Task objective = Please return every line of the records that contains the word "Docker".

Record excerpts =
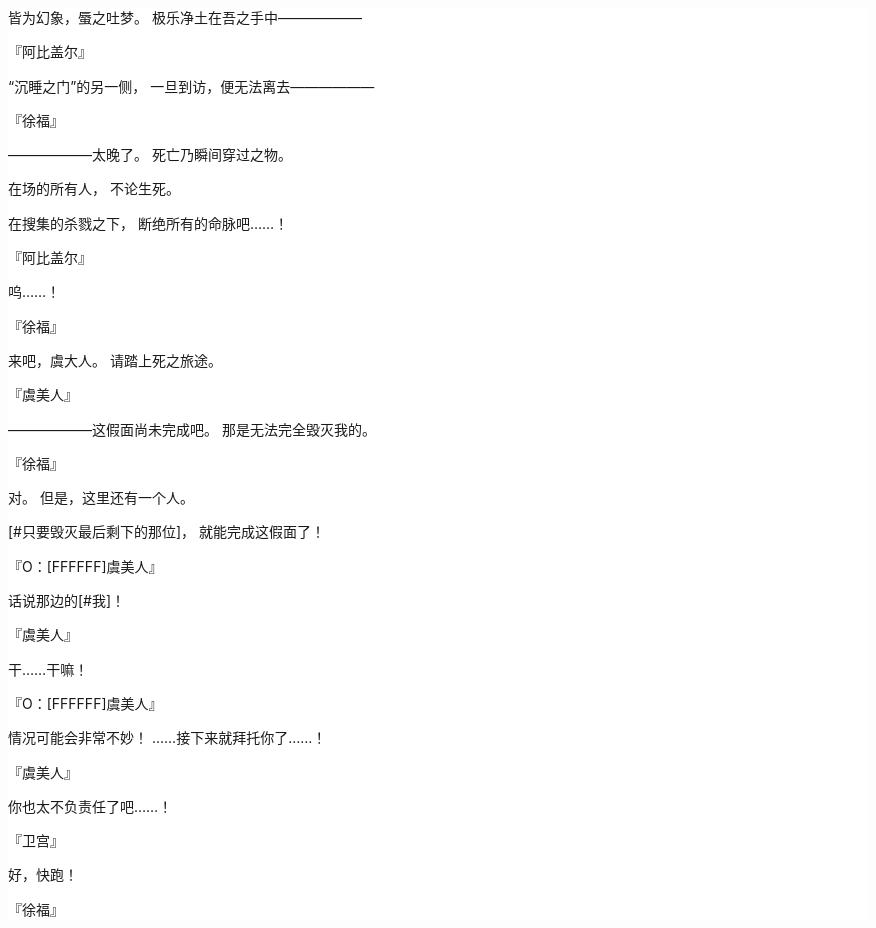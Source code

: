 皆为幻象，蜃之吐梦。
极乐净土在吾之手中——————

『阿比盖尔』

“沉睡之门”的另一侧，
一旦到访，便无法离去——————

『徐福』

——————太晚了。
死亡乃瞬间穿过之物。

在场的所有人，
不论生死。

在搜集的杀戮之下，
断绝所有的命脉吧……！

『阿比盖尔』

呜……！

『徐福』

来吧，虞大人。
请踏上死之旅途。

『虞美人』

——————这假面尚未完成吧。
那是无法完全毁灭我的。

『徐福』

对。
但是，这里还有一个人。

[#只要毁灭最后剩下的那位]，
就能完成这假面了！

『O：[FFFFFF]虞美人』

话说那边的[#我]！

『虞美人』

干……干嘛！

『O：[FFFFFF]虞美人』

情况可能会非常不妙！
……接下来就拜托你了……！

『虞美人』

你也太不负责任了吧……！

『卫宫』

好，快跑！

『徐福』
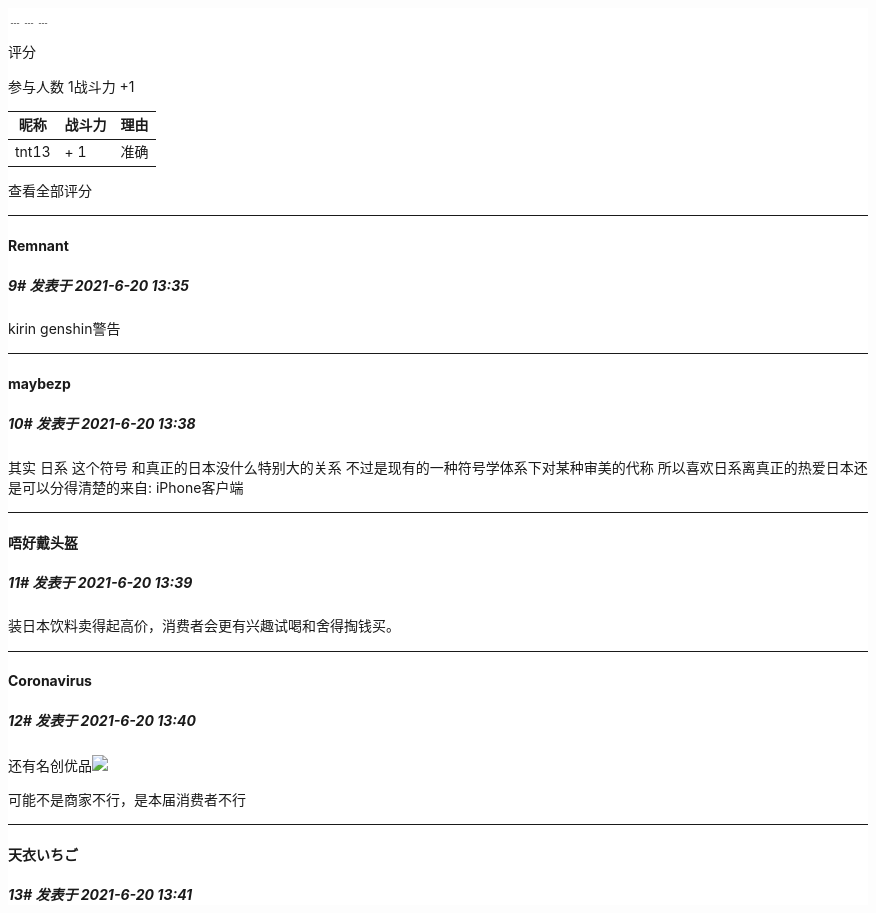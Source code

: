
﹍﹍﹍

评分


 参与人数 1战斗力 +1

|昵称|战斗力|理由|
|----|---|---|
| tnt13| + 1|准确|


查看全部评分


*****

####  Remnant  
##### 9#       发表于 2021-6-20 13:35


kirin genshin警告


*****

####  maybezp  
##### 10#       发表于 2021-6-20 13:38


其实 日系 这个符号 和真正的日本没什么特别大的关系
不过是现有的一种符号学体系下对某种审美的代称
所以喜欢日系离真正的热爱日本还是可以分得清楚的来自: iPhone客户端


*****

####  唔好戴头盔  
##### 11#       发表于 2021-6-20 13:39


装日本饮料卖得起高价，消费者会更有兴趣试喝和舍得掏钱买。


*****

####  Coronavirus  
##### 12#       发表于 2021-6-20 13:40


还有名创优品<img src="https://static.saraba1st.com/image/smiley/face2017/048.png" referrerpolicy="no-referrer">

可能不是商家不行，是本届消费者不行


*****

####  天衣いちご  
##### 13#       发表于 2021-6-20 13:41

--

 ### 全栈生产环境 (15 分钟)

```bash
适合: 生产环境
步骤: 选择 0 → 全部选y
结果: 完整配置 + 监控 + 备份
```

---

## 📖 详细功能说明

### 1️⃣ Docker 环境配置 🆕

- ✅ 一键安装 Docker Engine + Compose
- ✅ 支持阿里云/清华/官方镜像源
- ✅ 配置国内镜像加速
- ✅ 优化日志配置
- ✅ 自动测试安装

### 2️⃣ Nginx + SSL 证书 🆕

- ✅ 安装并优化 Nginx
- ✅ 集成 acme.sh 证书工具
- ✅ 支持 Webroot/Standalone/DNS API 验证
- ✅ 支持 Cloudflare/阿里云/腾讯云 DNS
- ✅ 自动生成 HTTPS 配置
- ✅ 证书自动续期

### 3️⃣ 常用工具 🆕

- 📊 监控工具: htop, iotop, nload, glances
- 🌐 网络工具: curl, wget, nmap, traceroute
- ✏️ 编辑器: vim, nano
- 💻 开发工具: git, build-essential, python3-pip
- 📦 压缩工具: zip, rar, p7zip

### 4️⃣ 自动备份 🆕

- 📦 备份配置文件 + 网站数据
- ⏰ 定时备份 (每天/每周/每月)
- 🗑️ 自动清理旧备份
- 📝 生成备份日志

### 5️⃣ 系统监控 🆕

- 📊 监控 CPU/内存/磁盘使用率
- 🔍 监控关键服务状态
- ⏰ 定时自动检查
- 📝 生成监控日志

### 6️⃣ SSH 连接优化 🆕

Task result =
### 1️⃣ Docker 环境配置 🆕
- ✅ 一键安装 Docker Engine + Compose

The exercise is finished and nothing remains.